S-periaxin蛋白是施旺氏细胞特异性表达的一种蛋白,在维持髓鞘的稳定方面发挥重要作用,该蛋白基因的突变引起腓骨肌萎缩症4F亚型的发生。Periaxin基因由于mRNA剪切方式的不同可以编码两种长短不同的含PDZ结构域的蛋白,即L-periaxin和S-periaxin。两种蛋白在施旺氏细胞的定位存在明显的差异,相对L-periaxin而言,S-periaxin无论是分子结构还是生物学功能均未见相关研究。该文从大鼠的施旺氏细胞系RSC96克隆了S-periaxin基因,构建了原核表达载体pETM-3C-S-periaxin,在大肠杆菌中进行重组表达,经Ni-NTA亲和柱和Sephacryl S-200凝胶层析柱获得电泳纯的目的蛋白。体外戊二醛交联分析蛋白的聚合状态表明,S-periaxin蛋白在体外易于形成不同聚合度的聚合物。免疫共沉淀也表明,S-periaxin蛋白存在同源蛋白间相互作用。
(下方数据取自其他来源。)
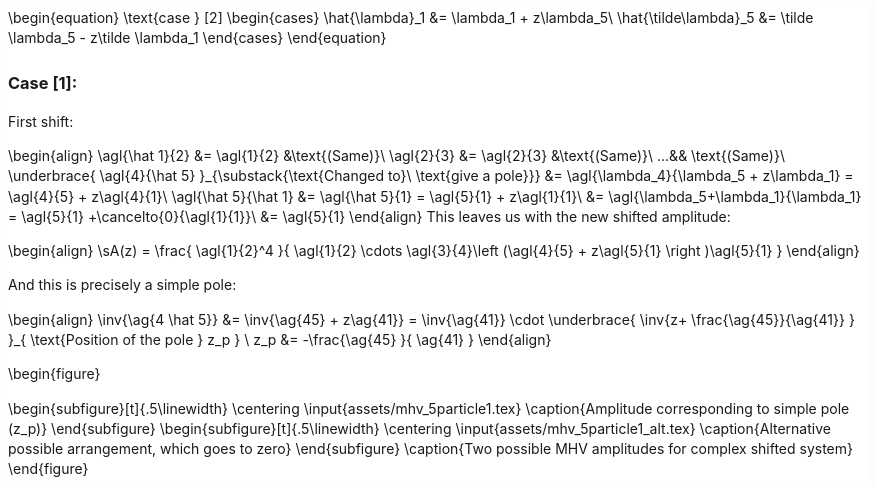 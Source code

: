 \begin{equation}
\text{case } [2]
\begin{cases}
  \hat{\lambda}_1 &= \lambda_1 + z\lambda_5\\
  \hat{\tilde\lambda}_5 &= \tilde \lambda_5 - z\tilde \lambda_1
\end{cases}
\end{equation}

### Case [1]:

First shift:

\begin{align}
  \agl{\hat 1}{2} &= \agl{1}{2} &\text{(Same)}\\
  \agl{2}{3}      &= \agl{2}{3}      &\text{(Same)}\\
  ...&& \text{(Same)}\\
  \underbrace{ \agl{4}{\hat 5} }_{\substack{\text{Changed to}\\ \text{give a pole}}}
  &= \agl{\lambda_4}{\lambda_5 + z\lambda_1} = \agl{4}{5} + z\agl{4}{1}\\
  \agl{\hat 5}{\hat 1} &= \agl{\hat 5}{1} =  \agl{5}{1} + z\agl{1}{1}\\
  &= \agl{\lambda_5+\lambda_1}{\lambda_1} = \agl{5}{1} +\cancelto{0}{\agl{1}{1}}\\
  &= \agl{5}{1}
\end{align}
This leaves us with the new shifted amplitude:

\begin{align}
  \sA(z) = \frac{ \agl{1}{2}^4
    }{
      \agl{1}{2} \cdots \agl{3}{4}\left (\agl{4}{5} + z\agl{5}{1} \right )\agl{5}{1}
    }
\end{align}

And this is precisely a simple pole:

\begin{align}
  \inv{\ag{4 \hat 5}} &= \inv{\ag{45} + z\ag{41}} = \inv{\ag{41}} \cdot \underbrace{
      \inv{z+ \frac{\ag{45}}{\ag{41}} }
    }_{
      \text{Position of the pole } z_p
    } \\
      z_p &= -\frac{\ag{45} }{ \ag{41} }
\end{align}

\begin{figure}

\begin{subfigure}[t]{.5\linewidth}
  \centering
  \input{assets/mhv_5particle1.tex}
  \caption{Amplitude corresponding to simple pole \(z_p\)}
\end{subfigure}
\begin{subfigure}[t]{.5\linewidth}
  \centering
  \input{assets/mhv_5particle1_alt.tex}
  \caption{Alternative possible arrangement, which goes to zero}
\end{subfigure}
\caption{Two possible MHV amplitudes for complex shifted system}
\end{figure}
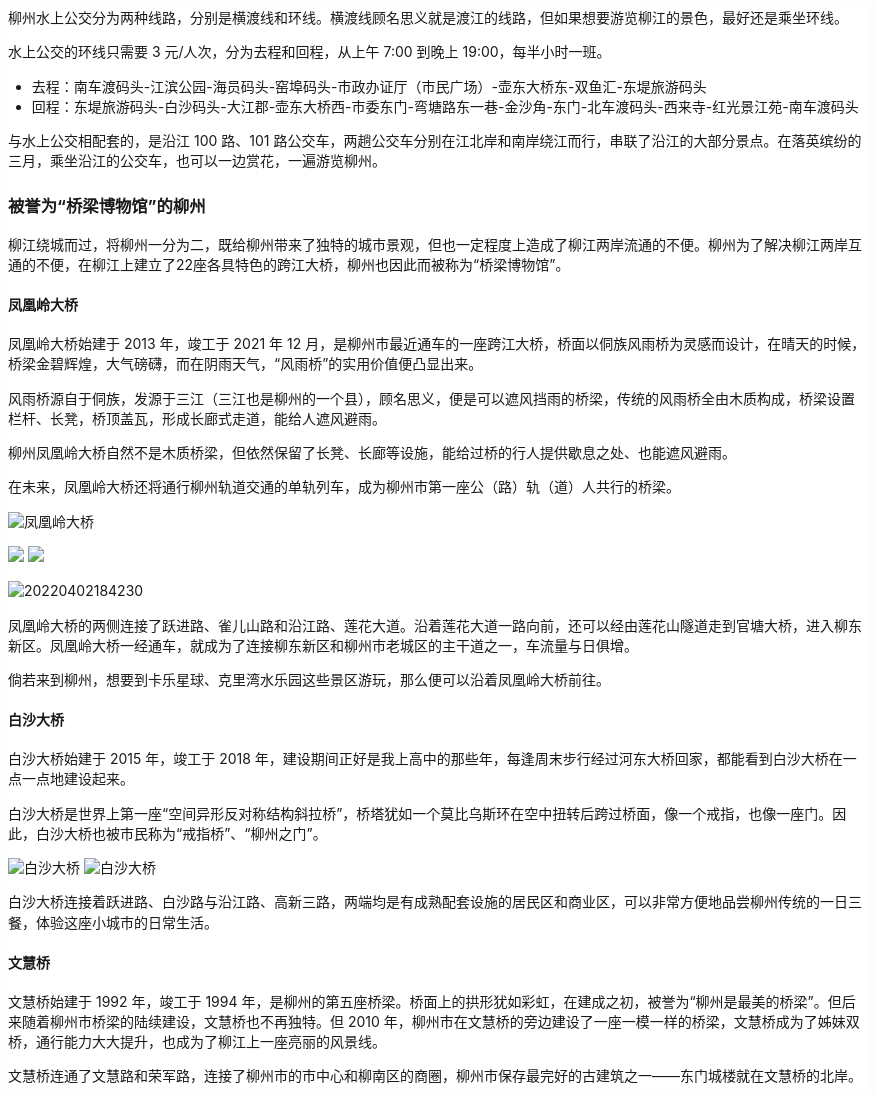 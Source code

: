 柳州水上公交分为两种线路，分别是横渡线和环线。横渡线顾名思义就是渡江的线路，但如果想要游览柳江的景色，最好还是乘坐环线。

水上公交的环线只需要 3 元/人次，分为去程和回程，从上午 7:00 到晚上 19:00，每半小时一班。

- 去程：南车渡码头-江滨公园-海员码头-窑埠码头-市政办证厅（市民广场）-壶东大桥东-双鱼汇-东堤旅游码头
- 回程：东堤旅游码头-白沙码头-大江郡-壶东大桥西-市委东门-弯塘路东一巷-金沙角-东门-北车渡码头-西来寺-红光景江苑-南车渡码头

与水上公交相配套的，是沿江 100 路、101 路公交车，两趟公交车分别在江北岸和南岸绕江而行，串联了沿江的大部分景点。在落英缤纷的三月，乘坐沿江的公交车，也可以一边赏花，一遍游览柳州。

### 被誉为“桥梁博物馆”的柳州

柳江绕城而过，将柳州一分为二，既给柳州带来了独特的城市景观，但也一定程度上造成了柳江两岸流通的不便。柳州为了解决柳江两岸互通的不便，在柳江上建立了22座各具特色的跨江大桥，柳州也因此而被称为“桥梁博物馆”。

#### 凤凰岭大桥

凤凰岭大桥始建于 2013 年，竣工于 2021 年 12 月，是柳州市最近通车的一座跨江大桥，桥面以侗族风雨桥为灵感而设计，在晴天的时候，桥梁金碧辉煌，大气磅礴，而在阴雨天气，“风雨桥”的实用价值便凸显出来。

风雨桥源自于侗族，发源于三江（三江也是柳州的一个县），顾名思义，便是可以遮风挡雨的桥梁，传统的风雨桥全由木质构成，桥梁设置栏杆、长凳，桥顶盖瓦，形成长廊式走道，能给人遮风避雨。

柳州凤凰岭大桥自然不是木质桥梁，但依然保留了长凳、长廊等设施，能给过桥的行人提供歇息之处、也能遮风避雨。

在未来，凤凰岭大桥还将通行柳州轨道交通的单轨列车，成为柳州市第一座公（路）轨（道）人共行的桥梁。

![凤凰岭大桥](https://imgur.lzmun.com/picgo/after2022/20220402184208.png_itp)

<div class="mdui-row-xs-2">
<img src="https://imgur.lzmun.com/picgo/after2022/20220402184217.png_itp" class="mdui-col">
<img src="https://imgur.lzmun.com/picgo/after2022/20220402184224.png_itp" class="mdui-col">
</div>

![20220402184230](https://imgur.lzmun.com/picgo/after2022/20220402184230.png_itp)

凤凰岭大桥的两侧连接了跃进路、雀儿山路和沿江路、莲花大道。沿着莲花大道一路向前，还可以经由莲花山隧道走到官塘大桥，进入柳东新区。凤凰岭大桥一经通车，就成为了连接柳东新区和柳州市老城区的主干道之一，车流量与日俱增。

倘若来到柳州，想要到卡乐星球、克里湾水乐园这些景区游玩，那么便可以沿着凤凰岭大桥前往。

#### 白沙大桥

白沙大桥始建于 2015 年，竣工于 2018 年，建设期间正好是我上高中的那些年，每逢周末步行经过河东大桥回家，都能看到白沙大桥在一点一点地建设起来。

白沙大桥是世界上第一座“空间异形反对称结构斜拉桥”，桥塔犹如一个莫比乌斯环在空中扭转后跨过桥面，像一个戒指，也像一座门。因此，白沙大桥也被市民称为“戒指桥”、“柳州之门”。

![白沙大桥](https://imgur.lzmun.com/picgo/after2022/20220402184434.png_itp)
![白沙大桥](https://imgur.lzmun.com/picgo/after2022/20220402184445.png_itp)

白沙大桥连接着跃进路、白沙路与沿江路、高新三路，两端均是有成熟配套设施的居民区和商业区，可以非常方便地品尝柳州传统的一日三餐，体验这座小城市的日常生活。

#### 文慧桥

文慧桥始建于 1992 年，竣工于 1994 年，是柳州的第五座桥梁。桥面上的拱形犹如彩虹，在建成之初，被誉为“柳州是最美的桥梁”。但后来随着柳州市桥梁的陆续建设，文慧桥也不再独特。但 2010 年，柳州市在文慧桥的旁边建设了一座一模一样的桥梁，文慧桥成为了姊妹双桥，通行能力大大提升，也成为了柳江上一座亮丽的风景线。

文慧桥连通了文慧路和荣军路，连接了柳州市的市中心和柳南区的商圈，柳州市保存最完好的古建筑之一——东门城楼就在文慧桥的北岸。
另外,构建了原、真核双分子荧光互补系统,并利用该系统分析了细胞内S-periaxin蛋白间的相互作用。

英文摘要：

Periaxin is expressed by myelinating Schwann cells and plays an essential role in stabilizing the Schwann cell-axon unit in the myelinated fibers of the vertebra. Mutations in the periaxin gene are known to cause autosomal recessive demyelinating Charcot-Marie-Tooth （CMT4F）. Periaxin gene encodes L-periaxin and a truncated isoform, S-periaxin, which have an N-terminal PDZ domain and are targeted differently in the Schwann cell. The molecular structure and biological function of S-periaxin are unknown to date. In this work, the DNA sequence encoding S-periaxin was cloned into the vector pET-M-3C to form a recombinant plasmid pET-M-3C-S-periaxin. The recombinant protein was overexpressed in E.coli BL21 and purified by Ni-NTA column and Sephacryl S-200 column. S-periaxin was easy to form the different degree of polymerization in vitro by glutaraldehyde crosslinking. S-periaxin could homodimerize with coimmunoprecipitation. In addition, bimolecular fluorescence complementa- tion （BiFC） system was developed by splitting mCherry. BiFC demonstrated S-periaxin could also form homodimer in E.coli BL21 and RSC96 cell.